(DATASET RECORDS Opens)

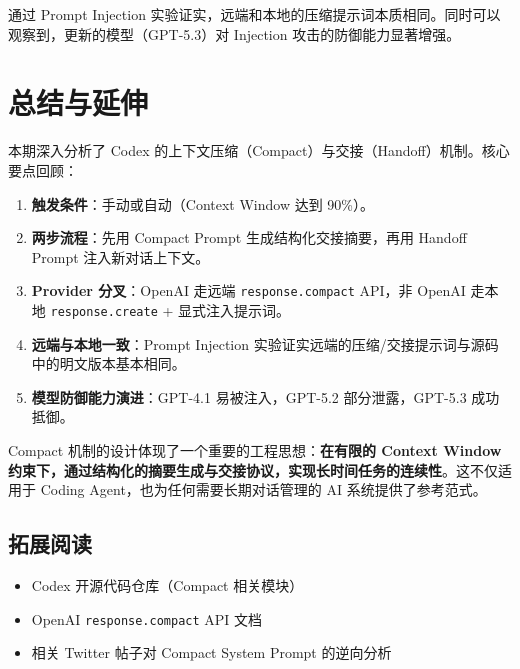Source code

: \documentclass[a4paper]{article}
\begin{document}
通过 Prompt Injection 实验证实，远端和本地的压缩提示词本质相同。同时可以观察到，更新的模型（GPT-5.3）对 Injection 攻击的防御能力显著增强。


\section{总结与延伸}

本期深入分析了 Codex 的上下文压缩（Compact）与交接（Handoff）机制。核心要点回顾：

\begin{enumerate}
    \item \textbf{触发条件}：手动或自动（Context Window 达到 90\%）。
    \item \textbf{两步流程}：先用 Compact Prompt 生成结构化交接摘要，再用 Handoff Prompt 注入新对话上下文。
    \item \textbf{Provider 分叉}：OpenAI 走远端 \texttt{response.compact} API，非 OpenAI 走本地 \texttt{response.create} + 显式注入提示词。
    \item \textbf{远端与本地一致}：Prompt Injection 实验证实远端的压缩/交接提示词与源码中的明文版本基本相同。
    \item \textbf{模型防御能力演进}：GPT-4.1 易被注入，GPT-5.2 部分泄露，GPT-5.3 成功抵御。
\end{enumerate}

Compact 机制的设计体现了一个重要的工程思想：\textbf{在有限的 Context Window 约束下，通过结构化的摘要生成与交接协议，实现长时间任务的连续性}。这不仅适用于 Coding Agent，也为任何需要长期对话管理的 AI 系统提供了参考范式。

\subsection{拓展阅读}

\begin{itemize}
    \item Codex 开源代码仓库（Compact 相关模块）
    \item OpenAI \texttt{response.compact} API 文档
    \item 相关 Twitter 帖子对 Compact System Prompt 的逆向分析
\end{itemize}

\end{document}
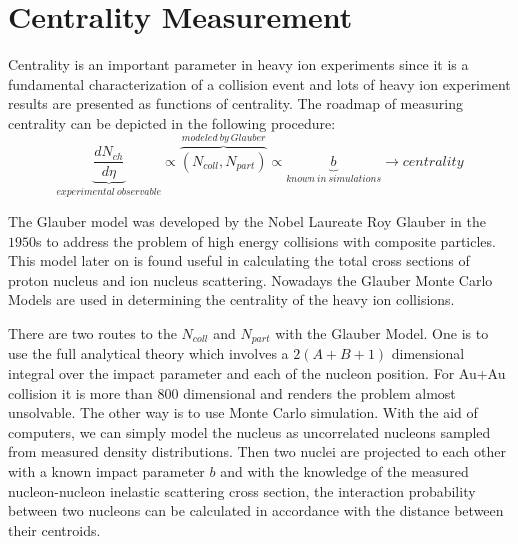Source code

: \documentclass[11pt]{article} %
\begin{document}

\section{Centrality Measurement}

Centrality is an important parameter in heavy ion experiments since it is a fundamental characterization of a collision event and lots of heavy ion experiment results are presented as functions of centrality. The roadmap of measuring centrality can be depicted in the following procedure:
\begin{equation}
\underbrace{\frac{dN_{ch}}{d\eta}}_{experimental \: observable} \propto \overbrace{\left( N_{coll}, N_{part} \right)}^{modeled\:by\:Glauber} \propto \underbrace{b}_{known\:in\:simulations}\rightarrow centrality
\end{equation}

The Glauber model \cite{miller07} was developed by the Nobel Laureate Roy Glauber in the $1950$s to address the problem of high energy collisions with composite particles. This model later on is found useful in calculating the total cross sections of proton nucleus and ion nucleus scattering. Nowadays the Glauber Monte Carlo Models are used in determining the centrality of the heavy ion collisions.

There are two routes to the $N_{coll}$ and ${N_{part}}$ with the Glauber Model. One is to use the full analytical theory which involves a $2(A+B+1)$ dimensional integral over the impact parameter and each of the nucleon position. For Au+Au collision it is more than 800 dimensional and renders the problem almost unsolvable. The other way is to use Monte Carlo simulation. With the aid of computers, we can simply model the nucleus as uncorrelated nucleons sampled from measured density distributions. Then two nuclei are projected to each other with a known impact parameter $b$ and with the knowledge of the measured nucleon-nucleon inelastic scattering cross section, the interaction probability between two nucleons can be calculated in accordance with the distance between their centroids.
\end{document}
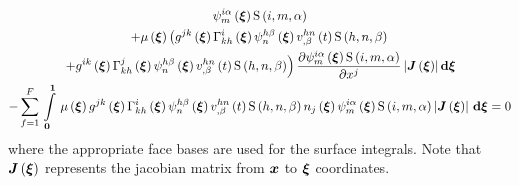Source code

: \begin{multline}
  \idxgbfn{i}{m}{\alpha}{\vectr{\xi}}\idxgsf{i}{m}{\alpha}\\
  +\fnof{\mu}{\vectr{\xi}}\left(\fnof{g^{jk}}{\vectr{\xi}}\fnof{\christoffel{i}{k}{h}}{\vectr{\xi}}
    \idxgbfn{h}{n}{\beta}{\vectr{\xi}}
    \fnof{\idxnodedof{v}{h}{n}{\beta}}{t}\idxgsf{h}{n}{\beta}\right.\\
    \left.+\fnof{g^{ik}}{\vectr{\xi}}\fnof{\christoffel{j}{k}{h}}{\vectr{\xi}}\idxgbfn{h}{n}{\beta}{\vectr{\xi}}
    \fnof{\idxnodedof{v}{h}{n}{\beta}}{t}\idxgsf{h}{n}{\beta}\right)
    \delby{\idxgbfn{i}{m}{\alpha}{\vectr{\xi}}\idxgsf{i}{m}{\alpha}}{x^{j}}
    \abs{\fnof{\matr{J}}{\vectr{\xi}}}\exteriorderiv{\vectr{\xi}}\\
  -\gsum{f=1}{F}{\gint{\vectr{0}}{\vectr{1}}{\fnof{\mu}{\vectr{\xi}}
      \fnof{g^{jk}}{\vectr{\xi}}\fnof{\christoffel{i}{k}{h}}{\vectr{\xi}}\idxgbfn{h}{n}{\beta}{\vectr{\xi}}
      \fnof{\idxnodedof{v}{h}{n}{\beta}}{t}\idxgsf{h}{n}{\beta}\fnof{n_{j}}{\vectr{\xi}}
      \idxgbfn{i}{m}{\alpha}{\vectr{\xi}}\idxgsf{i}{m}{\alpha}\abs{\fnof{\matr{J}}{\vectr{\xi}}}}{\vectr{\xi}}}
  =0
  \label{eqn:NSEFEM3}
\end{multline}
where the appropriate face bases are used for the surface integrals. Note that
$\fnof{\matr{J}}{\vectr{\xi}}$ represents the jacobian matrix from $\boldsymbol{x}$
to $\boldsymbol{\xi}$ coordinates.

(DATASET RECORDS Closes)

Check the records above line by line and tally those holding the string "OpenAI". Answer with the number only.

2